Is there a notion of "almost kernel" of a matrix? Namely, a vector $v$ is "almost" in the kernel of the matrix if it is mapped "close" to 0. And thus the "almost kernel" of a matrix is a subspace (this would need to be verified) of all vectors that are mapped closed to zero.
I guess one could define something like this, but I am wondering if such a notion already exists.
On
You can consider for fixed $\epsilon>0$ the set $$ C:=\{v: \ \|Av\|\le \epsilon \|v\|\}. $$ This has some nice properties: it is a closed and convex cone. Also $v\in C$ implies $-v\in C$.

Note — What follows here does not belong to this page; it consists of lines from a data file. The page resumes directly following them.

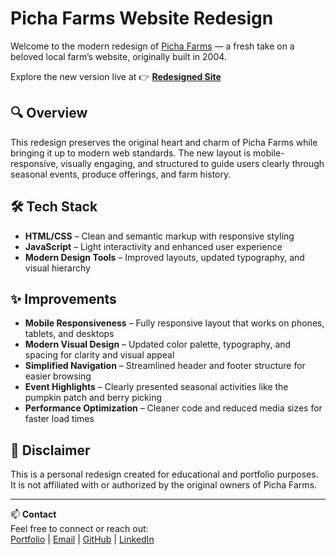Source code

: # Picha Farms Website Redesign

Welcome to the modern redesign of [Picha Farms](http://www.pichafarms.com) — a fresh take on a beloved local farm’s website, originally built in 2004.

Explore the new version live at 👉 [**Redesigned Site**](https://azure-porpoise-566966.hostingersite.com)

## 🔍 Overview

This redesign preserves the original heart and charm of Picha Farms while bringing it up to modern web standards. The new layout is mobile-responsive, visually engaging, and structured to guide users clearly through seasonal events, produce offerings, and farm history.

## 🛠️ Tech Stack

- **HTML/CSS** – Clean and semantic markup with responsive styling
- **JavaScript** – Light interactivity and enhanced user experience
- **Modern Design Tools** – Improved layouts, updated typography, and visual hierarchy

## ✨ Improvements

- **Mobile Responsiveness** – Fully responsive layout that works on phones, tablets, and desktops
- **Modern Visual Design** – Updated color palette, typography, and spacing for clarity and visual appeal
- **Simplified Navigation** – Streamlined header and footer structure for easier browsing
- **Event Highlights** – Clearly presented seasonal activities like the pumpkin patch and berry picking
- **Performance Optimization** – Cleaner code and reduced media sizes for faster load times

## 🚫 Disclaimer

This is a personal redesign created for educational and portfolio purposes. It is not affiliated with or authorized by the original owners of Picha Farms.

---

📫 **Contact**  
Feel free to connect or reach out:  
[Portfolio](https://scriptedremedies.com) | [Email](mailto:Bushey.sam@gmail.com) | [GitHub](https://github.com/ScriptedRemedies) | [LinkedIn](https://linkedin.com/in/busheysam)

Such constructions are useful in constrained optimization and second-order sufficient optimality conditions. Second-order necessary optimality conditions are proven for directions in some critical cone. The critical cone has to be extended for sufficient conditions to work. There, constructions similar to the above are used. You can look in the book of Bonnans and Shapiro for the theory.
As mentioned in the comments section, there are two major problems:
So, let $M$ be some $n\times m$ matrix with elements from some field $A$ and $V$ be the vector space $A^{m\times1}$ of all columns of length $m$ with elements from $A$. Also, let $d$ be some metric on $V$. Then, one may define for every $\epsilon>0$ the $\epsilon-$kernel of $M$ as: $$\ker_\epsilon M:=\{x\in V\mid d(Mx,\mathbf{0})\leq\epsilon\},$$ or, alternatively: $$\ker_\epsilon M:=M^{-1}(\hat{B}(\mathbf{0},\epsilon)),$$ where, $\mathbf{0}$ is the zero element of $V$, $\hat{B}(x,r)$ denotes a closed ball with center $x$ and radius $r$ and $M$ is viewed as a linear map $M:V\to V$.

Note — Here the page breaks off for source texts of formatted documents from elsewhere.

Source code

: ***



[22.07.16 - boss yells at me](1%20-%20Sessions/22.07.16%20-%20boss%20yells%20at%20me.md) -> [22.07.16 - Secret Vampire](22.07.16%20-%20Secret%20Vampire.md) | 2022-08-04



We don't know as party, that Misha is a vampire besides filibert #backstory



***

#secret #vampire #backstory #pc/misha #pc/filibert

Now, note that the word "ball" is not used just for a nice generalization of our intuition; it also implies some kind of symmetry in our case. More specifically, a "ball" has a non-linear symmetry that makes it impossible for it to be a linear subspace, apart from "trivial" situations. By "trivial", we mean metrics that are not derived from norms (one may object that these are interesting cases and, indeed, they are, but we will examine them later on). So, suppose that $d$ is derived from some norm $\lVert\cdot\rVert$.

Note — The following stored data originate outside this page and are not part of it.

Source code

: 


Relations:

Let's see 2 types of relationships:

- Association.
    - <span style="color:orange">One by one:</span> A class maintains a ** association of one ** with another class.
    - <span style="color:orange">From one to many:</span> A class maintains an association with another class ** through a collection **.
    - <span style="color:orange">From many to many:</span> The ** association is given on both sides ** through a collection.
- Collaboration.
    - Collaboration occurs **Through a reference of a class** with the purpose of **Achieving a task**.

Let $B=\{u_1,u_2,\ldots,u_m\}$ be some base of $V$. Then, the vectors $$v_k:=\left\{\begin{array}{ll} \dfrac{\epsilon u_k}{2\lVert Mu_k\rVert} & u_k\not\in\ker M\\ u_k & u_k\in\ker M \end{array}\right.,$$ are linearly independent and: $$\lVert Mv_k\rVert=\frac{\epsilon}{2},$$ for $u_k\not\in\ker_\epsilon M$. Hence $v_k\in\ker_\epsilon M$ for every $k=1,2\ldots,m$.
Supposing that $\ker_\epsilon M$ is a linear subspace of $V$, we have that $\dim\ker_\epsilon M\leq m$. Also, $v_k$ being linerarly independent implies that $\dim\ker_\epsilon M=m$. Since both $V$ and $\ker_\epsilon M$ are both finite-dimensional of equal dimensions with $\ker_\epsilon M\leq V$, we get that $\ker_\epsilon M=V$, which, implies that $\ker M=V$ and, hence $M$ is the zero matrix.
So, "non-trivial" metrics give trivial results (the only matrix that fulfils our "wishes" is the trivial one).
However, what if we demand that $\ker_\epsilon M$ is a non-trivial linear subspace of $V$, with $M\neq0$? Of course, from the above it is obvious that $d$ is not derived from any norm. Before starting, note that one metric that is "almost" (no pun intended) what we would wish is the discrete metric: $$\delta(x,y)=\left\{\begin{array}{ll} 1 & x\neq y\\ 0 & x=y \end{array}\right..$$ Indeed, for $\epsilon<1$ $\ker_\epsilon M=\{0\}$ and for $\epsilon\geq1$, $\ker_\epsilon M=V$ - which are trivial subspaces of $V$, however.